▶ _TASK STATEMENT_
Copy out each line below containing "positioning".

▶ _INFORMATION SUPPLIED_

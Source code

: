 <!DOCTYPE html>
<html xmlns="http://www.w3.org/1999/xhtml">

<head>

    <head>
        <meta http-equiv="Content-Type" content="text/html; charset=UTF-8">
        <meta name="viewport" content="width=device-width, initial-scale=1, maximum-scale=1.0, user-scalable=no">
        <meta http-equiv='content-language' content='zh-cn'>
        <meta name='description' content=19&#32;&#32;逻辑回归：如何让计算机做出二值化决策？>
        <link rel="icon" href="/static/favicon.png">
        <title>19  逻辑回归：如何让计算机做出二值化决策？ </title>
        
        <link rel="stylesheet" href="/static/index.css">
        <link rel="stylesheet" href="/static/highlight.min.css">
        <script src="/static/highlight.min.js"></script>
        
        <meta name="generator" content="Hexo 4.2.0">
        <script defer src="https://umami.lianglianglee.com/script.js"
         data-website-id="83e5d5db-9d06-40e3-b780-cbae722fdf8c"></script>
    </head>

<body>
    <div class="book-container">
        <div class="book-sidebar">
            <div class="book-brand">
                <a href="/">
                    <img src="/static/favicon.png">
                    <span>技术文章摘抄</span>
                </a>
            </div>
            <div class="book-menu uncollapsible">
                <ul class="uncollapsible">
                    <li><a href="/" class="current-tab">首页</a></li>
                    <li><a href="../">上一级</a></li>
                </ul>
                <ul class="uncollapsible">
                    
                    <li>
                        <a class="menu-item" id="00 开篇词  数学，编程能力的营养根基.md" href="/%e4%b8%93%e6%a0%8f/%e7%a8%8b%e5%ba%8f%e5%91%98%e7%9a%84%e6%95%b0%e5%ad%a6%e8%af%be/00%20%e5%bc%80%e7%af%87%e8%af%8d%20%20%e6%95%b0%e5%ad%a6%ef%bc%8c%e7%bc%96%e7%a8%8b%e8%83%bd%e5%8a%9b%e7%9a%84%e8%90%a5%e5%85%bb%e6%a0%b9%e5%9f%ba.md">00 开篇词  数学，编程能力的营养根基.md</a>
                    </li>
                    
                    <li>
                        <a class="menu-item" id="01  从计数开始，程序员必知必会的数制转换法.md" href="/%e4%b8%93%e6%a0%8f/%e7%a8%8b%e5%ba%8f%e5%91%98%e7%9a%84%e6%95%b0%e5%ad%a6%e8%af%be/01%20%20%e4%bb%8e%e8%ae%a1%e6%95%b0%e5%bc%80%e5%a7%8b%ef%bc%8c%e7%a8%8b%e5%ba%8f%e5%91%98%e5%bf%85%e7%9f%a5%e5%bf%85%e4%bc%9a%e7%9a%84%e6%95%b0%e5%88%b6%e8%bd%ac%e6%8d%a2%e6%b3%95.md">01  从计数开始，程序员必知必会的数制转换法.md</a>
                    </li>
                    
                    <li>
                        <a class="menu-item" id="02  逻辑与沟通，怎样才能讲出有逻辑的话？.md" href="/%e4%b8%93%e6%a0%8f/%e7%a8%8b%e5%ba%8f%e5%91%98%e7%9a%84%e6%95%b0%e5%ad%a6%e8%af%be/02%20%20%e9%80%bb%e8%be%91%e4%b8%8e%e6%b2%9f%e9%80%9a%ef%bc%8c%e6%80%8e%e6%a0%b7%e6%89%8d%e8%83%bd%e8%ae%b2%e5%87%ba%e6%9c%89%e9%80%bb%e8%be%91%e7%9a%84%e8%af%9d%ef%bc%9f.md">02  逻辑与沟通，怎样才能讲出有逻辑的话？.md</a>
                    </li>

---

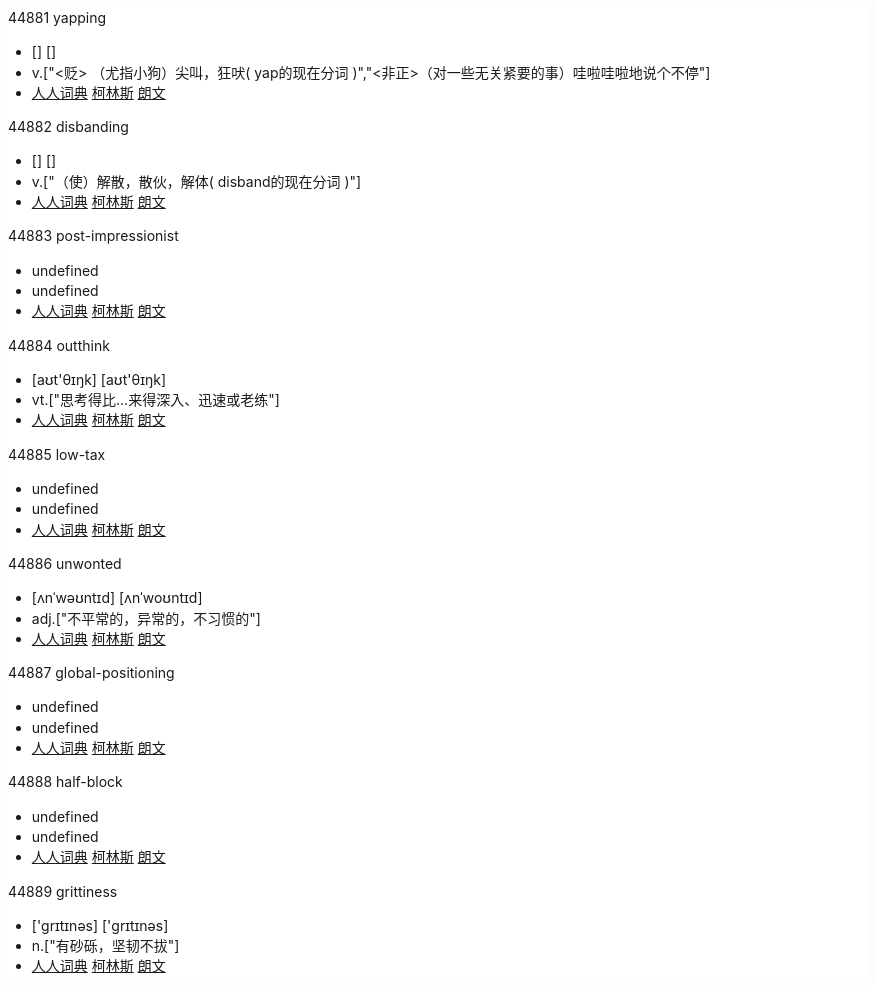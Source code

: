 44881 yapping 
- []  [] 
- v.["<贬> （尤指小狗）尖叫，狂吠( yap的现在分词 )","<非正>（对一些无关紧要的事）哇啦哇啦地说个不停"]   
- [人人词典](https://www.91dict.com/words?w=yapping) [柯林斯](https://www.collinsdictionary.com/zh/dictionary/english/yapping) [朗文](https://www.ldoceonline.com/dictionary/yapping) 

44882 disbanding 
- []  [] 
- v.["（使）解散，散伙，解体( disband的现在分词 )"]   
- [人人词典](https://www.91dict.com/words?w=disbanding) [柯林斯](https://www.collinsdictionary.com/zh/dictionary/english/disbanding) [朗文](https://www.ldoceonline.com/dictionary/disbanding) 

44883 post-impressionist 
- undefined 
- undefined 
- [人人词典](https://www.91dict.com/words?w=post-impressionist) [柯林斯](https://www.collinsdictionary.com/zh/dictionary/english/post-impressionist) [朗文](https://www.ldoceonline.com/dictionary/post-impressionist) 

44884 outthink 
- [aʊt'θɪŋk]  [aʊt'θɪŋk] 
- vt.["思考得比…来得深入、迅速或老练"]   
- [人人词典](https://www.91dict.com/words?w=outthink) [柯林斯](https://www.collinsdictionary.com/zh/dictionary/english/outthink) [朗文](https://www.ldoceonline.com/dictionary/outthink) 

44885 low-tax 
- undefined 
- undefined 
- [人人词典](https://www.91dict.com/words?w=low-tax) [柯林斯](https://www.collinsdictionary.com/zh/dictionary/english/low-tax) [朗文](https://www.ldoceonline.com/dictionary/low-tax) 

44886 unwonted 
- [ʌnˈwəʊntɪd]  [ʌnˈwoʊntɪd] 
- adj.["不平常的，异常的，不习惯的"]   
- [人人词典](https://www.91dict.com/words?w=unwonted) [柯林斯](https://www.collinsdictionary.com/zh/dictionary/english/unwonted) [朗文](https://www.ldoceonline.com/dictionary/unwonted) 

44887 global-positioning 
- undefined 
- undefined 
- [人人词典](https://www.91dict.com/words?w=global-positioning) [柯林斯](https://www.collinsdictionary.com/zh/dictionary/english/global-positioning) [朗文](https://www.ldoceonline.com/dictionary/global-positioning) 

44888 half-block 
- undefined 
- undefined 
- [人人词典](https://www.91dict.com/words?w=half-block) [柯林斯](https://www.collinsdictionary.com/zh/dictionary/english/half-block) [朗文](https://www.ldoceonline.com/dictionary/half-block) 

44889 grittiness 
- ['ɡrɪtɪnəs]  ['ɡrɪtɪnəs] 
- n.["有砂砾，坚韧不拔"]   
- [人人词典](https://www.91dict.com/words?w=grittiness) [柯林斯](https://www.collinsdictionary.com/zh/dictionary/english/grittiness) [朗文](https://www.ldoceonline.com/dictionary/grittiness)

▶ _RESPONSE TO THE TASK_
44887 global-positioning 
- [人人词典](https://www.91dict.com/words?w=global-positioning) [柯林斯](https://www.collinsdictionary.com/zh/dictionary/english/global-positioning) [朗文](https://www.ldoceonline.com/dictionary/global-positioning) 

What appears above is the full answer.